Baking vs. Roasting: What is the Difference and Why Does it Matter?
By Claire Fontaine | 2026-01-28
Many people use the terms baking and roasting interchangeably, and in a domestic oven they look the same from the outside. But the distinction is meaningful and understanding it will help you cook more intuitively.
Roasting is applied to ingredients that have inherent structural integrity -- meats, fish, and dense vegetables. The goal is to create surface browning (via the Maillard reaction) while cooking the interior to the correct doneness. Roasting temperatures tend to be higher, typically 180-230C, and the fat on the surface of the ingredient is a key part of the cooking process. Basting, resting, and achieving the right internal temperature are the primary concerns.
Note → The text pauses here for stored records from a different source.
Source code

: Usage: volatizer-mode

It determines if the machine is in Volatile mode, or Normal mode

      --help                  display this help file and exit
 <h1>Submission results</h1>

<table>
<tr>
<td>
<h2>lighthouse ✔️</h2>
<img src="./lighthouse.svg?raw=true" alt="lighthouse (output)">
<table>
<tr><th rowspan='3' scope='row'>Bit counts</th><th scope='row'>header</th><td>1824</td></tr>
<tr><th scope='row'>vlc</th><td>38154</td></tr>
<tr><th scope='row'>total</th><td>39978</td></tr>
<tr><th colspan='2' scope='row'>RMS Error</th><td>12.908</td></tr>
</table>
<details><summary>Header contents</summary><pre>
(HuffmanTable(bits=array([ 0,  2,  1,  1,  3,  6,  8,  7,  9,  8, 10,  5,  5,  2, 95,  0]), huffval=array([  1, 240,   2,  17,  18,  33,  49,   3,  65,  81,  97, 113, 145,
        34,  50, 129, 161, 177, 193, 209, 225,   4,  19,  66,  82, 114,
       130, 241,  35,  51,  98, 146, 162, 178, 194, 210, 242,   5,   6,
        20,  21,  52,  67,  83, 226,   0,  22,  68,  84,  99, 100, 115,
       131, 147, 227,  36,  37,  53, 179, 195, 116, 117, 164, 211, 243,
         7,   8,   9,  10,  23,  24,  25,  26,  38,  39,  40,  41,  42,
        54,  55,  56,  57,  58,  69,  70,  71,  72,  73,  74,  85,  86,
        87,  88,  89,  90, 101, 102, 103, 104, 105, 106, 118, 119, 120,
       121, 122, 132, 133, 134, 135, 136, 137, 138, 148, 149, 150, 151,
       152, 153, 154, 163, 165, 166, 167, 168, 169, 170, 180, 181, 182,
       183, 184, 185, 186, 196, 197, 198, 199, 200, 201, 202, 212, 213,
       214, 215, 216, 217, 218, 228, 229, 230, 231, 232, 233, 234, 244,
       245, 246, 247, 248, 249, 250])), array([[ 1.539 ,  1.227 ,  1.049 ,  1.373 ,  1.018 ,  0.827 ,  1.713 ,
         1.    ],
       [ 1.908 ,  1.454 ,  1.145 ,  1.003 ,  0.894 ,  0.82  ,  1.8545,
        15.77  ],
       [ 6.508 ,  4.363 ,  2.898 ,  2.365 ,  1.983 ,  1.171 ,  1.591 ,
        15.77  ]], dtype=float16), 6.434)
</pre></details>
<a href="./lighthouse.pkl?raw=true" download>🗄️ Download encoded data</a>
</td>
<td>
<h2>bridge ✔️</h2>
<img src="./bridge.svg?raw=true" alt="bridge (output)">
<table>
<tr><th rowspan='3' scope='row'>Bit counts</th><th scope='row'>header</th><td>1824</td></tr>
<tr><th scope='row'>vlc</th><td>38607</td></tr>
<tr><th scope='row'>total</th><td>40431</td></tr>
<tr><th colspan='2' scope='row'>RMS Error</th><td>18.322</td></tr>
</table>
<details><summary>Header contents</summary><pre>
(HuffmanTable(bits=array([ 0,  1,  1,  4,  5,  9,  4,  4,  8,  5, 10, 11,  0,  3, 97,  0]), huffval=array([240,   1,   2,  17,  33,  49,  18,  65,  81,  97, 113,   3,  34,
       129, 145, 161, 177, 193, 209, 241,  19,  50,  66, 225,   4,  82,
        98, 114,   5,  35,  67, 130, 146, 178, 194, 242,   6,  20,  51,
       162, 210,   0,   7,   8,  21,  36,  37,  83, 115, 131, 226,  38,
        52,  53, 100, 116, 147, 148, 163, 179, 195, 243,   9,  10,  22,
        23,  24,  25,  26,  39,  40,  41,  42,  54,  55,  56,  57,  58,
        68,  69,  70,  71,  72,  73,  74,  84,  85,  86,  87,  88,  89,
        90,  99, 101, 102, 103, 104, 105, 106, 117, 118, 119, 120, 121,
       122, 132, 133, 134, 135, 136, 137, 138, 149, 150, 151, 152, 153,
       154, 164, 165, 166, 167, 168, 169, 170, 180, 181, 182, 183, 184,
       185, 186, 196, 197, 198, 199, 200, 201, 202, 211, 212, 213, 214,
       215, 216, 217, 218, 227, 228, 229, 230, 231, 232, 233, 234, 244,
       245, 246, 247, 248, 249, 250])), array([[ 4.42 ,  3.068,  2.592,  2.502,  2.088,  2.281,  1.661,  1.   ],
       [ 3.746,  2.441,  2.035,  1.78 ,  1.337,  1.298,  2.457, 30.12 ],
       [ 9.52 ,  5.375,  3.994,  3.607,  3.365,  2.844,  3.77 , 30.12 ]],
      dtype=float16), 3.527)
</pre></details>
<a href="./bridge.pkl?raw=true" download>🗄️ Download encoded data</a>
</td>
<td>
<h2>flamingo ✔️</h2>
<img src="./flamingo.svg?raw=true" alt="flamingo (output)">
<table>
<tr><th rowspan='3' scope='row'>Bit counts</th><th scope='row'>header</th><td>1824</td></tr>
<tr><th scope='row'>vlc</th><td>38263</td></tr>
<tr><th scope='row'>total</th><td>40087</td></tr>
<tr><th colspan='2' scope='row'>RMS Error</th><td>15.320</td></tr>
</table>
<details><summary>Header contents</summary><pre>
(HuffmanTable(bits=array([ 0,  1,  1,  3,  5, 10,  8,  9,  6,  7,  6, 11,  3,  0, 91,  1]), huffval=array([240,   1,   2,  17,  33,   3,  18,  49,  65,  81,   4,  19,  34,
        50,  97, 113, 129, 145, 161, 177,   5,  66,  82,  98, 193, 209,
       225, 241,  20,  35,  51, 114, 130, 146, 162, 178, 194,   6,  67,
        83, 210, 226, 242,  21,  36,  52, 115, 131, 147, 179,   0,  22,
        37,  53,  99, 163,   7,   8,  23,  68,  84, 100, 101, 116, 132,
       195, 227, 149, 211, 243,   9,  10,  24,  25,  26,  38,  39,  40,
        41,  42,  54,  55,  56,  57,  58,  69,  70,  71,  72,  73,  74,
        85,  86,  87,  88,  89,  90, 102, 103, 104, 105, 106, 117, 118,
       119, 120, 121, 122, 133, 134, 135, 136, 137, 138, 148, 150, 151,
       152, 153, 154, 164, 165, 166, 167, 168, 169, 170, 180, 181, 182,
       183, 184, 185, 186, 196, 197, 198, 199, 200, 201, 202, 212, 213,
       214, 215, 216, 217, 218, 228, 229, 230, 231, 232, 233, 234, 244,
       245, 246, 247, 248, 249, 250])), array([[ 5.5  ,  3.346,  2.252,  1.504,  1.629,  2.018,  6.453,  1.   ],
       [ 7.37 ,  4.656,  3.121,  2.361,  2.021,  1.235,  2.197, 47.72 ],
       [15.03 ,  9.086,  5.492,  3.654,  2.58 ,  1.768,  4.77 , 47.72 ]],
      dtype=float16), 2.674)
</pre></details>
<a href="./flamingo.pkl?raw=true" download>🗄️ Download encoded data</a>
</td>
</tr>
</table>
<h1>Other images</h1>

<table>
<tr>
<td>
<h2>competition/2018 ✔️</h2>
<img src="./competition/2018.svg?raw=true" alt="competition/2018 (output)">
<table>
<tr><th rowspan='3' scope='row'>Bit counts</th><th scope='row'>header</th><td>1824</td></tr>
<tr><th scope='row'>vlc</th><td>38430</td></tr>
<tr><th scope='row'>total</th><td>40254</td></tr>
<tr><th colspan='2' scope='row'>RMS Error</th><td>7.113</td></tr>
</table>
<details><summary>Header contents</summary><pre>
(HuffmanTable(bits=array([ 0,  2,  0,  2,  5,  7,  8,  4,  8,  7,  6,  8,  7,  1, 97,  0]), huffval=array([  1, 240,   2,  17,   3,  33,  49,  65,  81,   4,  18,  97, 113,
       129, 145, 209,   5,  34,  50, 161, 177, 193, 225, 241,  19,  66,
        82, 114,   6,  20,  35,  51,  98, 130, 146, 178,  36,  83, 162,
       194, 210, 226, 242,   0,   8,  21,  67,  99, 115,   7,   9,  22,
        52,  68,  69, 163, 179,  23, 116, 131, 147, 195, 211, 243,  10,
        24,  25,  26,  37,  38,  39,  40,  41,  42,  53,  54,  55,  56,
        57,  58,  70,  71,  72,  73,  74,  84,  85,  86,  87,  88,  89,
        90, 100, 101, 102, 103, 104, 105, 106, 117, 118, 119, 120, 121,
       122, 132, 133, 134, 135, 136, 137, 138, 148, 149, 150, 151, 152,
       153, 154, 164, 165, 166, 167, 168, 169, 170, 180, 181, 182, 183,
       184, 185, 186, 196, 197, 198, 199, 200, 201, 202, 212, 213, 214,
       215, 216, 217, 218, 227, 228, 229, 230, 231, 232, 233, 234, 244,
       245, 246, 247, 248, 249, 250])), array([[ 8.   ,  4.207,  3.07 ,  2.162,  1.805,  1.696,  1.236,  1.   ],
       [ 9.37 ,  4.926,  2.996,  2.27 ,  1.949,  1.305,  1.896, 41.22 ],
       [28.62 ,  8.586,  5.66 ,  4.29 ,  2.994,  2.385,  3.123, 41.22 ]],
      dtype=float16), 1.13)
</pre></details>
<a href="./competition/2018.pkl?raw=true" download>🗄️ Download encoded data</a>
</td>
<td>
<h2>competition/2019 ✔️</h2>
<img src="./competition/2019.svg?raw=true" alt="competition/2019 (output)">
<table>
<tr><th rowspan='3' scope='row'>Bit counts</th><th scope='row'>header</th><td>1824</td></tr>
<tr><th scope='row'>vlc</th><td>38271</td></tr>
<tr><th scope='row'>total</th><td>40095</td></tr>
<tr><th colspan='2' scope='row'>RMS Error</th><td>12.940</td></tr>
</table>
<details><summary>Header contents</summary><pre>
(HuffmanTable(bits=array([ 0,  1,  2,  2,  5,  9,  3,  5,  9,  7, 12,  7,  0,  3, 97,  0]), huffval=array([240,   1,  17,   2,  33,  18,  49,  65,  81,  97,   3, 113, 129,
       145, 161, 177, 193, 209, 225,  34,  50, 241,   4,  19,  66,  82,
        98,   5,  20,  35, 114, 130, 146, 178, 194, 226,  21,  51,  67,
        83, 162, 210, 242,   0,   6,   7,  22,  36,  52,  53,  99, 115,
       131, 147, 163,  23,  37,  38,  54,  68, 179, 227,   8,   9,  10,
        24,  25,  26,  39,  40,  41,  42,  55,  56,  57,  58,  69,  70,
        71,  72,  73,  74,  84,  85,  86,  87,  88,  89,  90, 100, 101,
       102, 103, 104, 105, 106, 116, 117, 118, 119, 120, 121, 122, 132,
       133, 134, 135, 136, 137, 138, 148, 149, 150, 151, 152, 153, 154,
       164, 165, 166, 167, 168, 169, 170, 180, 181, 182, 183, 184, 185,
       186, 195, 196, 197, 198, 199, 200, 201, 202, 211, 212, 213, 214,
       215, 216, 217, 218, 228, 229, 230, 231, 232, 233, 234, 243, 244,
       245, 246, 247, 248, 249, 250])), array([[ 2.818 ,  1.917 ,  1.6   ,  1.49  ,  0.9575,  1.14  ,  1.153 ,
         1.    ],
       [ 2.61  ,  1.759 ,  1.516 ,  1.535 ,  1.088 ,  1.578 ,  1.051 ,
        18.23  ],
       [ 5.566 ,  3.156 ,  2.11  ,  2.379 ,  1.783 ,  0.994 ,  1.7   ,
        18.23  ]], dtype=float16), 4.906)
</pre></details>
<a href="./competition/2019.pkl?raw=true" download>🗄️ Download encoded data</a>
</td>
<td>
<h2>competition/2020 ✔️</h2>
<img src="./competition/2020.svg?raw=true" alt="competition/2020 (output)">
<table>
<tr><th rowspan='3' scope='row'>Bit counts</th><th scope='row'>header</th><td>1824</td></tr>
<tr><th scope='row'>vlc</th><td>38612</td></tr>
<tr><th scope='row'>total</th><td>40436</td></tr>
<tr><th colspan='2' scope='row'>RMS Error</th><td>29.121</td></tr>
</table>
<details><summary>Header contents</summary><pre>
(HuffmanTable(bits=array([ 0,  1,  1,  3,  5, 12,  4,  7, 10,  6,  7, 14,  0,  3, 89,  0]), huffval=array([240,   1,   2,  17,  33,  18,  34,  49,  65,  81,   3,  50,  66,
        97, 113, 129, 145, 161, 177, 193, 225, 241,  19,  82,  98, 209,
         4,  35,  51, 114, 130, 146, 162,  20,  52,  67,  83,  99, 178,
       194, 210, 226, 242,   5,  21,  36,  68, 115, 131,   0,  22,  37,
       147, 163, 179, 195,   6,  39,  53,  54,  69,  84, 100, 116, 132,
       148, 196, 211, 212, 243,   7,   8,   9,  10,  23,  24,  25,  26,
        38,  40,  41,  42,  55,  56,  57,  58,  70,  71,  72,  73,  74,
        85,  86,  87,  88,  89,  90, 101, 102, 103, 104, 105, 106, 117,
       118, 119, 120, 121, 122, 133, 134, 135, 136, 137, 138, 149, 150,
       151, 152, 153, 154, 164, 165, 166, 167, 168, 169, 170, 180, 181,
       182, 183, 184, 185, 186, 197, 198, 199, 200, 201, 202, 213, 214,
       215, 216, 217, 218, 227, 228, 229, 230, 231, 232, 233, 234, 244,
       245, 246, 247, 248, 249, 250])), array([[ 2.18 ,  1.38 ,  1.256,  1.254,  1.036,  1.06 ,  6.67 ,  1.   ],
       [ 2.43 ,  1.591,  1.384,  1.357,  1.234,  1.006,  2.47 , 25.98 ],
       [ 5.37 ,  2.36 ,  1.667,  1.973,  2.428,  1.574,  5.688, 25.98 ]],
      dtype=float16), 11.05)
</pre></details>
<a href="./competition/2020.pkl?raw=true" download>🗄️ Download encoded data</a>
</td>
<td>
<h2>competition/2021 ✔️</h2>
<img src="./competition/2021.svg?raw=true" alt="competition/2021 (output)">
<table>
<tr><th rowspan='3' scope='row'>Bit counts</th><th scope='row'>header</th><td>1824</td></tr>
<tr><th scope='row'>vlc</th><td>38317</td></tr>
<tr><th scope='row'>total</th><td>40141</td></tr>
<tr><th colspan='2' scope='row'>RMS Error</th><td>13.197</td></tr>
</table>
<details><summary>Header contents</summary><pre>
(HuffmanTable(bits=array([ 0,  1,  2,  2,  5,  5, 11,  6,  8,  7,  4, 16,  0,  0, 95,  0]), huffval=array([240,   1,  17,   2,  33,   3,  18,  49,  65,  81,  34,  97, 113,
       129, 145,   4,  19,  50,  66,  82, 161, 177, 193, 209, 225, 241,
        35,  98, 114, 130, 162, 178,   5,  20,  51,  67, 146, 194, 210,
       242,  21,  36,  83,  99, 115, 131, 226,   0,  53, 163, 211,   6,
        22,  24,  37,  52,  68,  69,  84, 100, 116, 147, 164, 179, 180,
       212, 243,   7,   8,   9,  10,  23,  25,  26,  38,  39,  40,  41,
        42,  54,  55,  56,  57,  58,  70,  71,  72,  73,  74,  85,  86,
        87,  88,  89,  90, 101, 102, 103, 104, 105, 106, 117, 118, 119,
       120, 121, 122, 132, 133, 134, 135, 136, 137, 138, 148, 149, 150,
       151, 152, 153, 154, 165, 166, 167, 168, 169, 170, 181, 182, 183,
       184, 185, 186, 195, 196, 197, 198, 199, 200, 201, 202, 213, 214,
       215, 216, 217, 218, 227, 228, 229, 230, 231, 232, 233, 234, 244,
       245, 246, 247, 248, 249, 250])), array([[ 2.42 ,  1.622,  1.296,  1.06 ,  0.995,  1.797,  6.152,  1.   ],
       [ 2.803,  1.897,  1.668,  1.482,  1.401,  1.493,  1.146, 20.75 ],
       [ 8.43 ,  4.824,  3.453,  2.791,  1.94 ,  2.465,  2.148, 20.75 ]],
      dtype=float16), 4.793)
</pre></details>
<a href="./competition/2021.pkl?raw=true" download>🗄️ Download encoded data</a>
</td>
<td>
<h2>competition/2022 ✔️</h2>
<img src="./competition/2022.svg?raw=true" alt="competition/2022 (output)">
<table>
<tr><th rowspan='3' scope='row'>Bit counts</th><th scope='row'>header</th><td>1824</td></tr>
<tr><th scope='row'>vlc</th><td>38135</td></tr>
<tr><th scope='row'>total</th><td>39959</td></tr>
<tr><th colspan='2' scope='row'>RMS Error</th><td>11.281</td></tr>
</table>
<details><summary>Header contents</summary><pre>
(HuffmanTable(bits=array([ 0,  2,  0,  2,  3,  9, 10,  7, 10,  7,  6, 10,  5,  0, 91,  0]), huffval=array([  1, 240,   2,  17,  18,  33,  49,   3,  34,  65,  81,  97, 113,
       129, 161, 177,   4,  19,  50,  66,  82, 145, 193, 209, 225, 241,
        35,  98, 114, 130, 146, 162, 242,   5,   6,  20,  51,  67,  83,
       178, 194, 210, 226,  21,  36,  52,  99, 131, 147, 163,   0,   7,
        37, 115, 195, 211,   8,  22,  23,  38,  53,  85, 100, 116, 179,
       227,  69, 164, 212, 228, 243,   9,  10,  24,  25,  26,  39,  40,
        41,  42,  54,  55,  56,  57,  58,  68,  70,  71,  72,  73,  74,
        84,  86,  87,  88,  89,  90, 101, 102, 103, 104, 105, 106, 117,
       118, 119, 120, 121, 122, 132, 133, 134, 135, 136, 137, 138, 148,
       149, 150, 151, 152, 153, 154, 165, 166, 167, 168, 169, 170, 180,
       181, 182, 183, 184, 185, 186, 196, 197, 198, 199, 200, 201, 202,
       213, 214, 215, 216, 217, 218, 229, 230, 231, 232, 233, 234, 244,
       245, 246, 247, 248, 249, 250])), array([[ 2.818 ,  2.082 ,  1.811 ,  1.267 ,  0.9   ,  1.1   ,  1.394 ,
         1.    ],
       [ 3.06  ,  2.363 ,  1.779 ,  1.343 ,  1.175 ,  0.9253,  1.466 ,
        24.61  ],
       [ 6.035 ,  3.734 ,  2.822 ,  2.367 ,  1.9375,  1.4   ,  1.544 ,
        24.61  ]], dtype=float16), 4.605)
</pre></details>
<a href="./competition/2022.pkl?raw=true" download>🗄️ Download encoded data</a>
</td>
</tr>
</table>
Baking, on the other hand, is about transformation. Bread dough bakes into bread. Cake batter bakes into cake. The heat is doing chemical work -- denaturing proteins, gelatinizing starches, setting structures -- that creates something fundamentally different from what went in. The temperature matters enormously because the window between "not set" and "overbaked" can be narrow. This is why baking is often called a science: precision matters far more than it does in roasting. The practical consequence is that when baking, you should always use your oven thermometer rather than trusting the dial, always measure by weight rather than volume, and always resist opening the oven door during the first two-thirds of the baking time.